- Born: Veronique Doumbe France
- Occupation(s): Independent film director, producer, screenwriter, editor
- Years active: 2002–present
- Known for: Director of The Birthday Party (2009)

= Veronique Doumbe =

Cameroonian and West Indian independent filmmaker

Veronique Doumbe is a Cameroonian and West Indian independent filmmaker.
She is the founder of Ndolo Films and is known as the director of The Birthday Party (2009), the 2010 winner of the Berlin Black International Cinema Festival Prize Best Film or Video Depicting the Black Experience. She is the director of "Quarter Life Crisis", "Woman to Woman" and other films.

== Career and advocacy ==
Veronique is an advocate for women filmmakers finding places outside of traditional Hollywood's "big machine" to reach their audiences. She sees technology and new advances in ways to seek funding for movies and their distribution as expanding opportunities for filmmakers who may otherwise not have the opportunity.

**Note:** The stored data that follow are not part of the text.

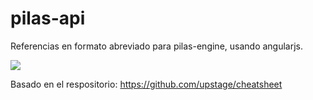 pilas-api
=========

Referencias en formato abreviado para pilas-engine, usando angularjs.

![](http://farm6.staticflickr.com/5336/9000134224_c8a620e58f_z.jpg)

Basado en el respositorio: https://github.com/upstage/cheatsheet
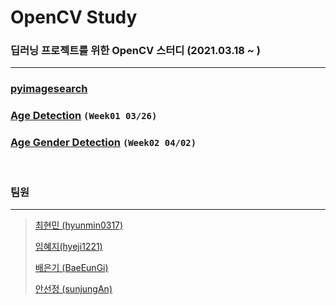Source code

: # OpenCV Study
### 딥러닝 프로젝트를 위한 OpenCV 스터디 (2021.03.18 ~ )

---

### [pyimagesearch](https://www.pyimagesearch.com/)

### [Age Detection](https://github.com/hyunmin0317/OpenCV_Study/blob/master/AgeDetection/Github/Age_Detection.md) `(Week01 03/26)`

### [Age Gender Detection](https://github.com/hyunmin0317/OpenCV_Study/blob/master/AgeGenderDetector/Github/Age_Gender_Detection.md) `(Week02 04/02)`

<br>

### 팀원

---

> [최현민 (hyunmin0317)](https://github.com/hyunmin0317?tab=repositories)
>
> [임혜지(hyeji1221)](https://github.com/hyeji1221)
>
> [배은기 (BaeEunGi)](https://github.com/BaeEunGi)
>
> [안선정 (sunjungAn)](https://github.com/sunjungAn)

Doumbe is a member of Film Fatale, an organization aimed at supporting inclusive communities of women filmmakers to share resources and collaborate on projects.

== Personal life ==
Doumbe was born in France and raised in France, Cameroon, and the Ivory Coast. Her mother is from the West Indian island nation of Martinique and her father is Cameroonian. She has lived in the United States for over 35 years and resides in New York City.